*RECORDED INFORMATION*.
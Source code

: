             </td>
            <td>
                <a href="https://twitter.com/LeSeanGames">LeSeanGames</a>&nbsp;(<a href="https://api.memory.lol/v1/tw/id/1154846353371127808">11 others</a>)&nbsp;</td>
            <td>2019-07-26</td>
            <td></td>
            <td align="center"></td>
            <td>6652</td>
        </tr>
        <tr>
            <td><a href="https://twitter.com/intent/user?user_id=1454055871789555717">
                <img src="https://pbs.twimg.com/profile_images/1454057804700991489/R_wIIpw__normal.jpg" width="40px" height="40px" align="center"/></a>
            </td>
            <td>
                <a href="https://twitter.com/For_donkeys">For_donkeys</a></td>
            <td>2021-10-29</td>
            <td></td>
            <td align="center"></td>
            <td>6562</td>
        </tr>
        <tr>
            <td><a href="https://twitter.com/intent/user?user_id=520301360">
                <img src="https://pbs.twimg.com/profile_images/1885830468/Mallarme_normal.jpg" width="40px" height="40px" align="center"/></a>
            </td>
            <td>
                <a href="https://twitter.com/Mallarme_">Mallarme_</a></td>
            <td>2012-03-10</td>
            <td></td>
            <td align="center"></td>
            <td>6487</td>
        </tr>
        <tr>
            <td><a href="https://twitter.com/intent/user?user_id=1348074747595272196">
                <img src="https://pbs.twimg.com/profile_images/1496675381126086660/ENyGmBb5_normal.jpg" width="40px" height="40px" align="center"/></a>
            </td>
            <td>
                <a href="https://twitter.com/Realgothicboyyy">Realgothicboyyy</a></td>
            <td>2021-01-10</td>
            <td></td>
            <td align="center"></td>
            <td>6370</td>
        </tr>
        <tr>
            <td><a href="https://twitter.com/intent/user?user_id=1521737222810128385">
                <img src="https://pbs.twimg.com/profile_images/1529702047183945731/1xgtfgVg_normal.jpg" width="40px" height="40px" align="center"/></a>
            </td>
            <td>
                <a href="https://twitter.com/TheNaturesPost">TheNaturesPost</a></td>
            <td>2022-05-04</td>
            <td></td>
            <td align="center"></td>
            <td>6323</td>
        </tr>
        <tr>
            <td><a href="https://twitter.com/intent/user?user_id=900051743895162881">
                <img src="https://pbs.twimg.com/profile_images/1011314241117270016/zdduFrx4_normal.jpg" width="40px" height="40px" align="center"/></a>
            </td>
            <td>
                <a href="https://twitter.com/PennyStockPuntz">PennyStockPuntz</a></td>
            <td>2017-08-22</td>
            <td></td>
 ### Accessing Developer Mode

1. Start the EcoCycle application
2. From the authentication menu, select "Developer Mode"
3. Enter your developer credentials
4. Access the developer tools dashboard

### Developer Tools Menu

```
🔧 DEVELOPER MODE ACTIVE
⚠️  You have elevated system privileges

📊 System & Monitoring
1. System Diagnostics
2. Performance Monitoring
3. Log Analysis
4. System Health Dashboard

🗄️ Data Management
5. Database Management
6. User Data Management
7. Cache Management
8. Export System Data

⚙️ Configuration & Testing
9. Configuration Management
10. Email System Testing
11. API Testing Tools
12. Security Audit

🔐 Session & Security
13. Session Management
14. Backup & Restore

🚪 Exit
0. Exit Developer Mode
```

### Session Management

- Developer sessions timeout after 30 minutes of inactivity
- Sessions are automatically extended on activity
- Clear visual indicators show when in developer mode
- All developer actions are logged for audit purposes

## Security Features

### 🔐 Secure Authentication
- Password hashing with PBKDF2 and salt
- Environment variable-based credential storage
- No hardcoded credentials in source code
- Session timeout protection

*DESCRIPTION OF THE TASK*. What lines above hold the word "Testing"? List them all.

*THE COMPLETED TASK*.
⚙️ Configuration & Testing
10. Email System Testing
11. API Testing Tools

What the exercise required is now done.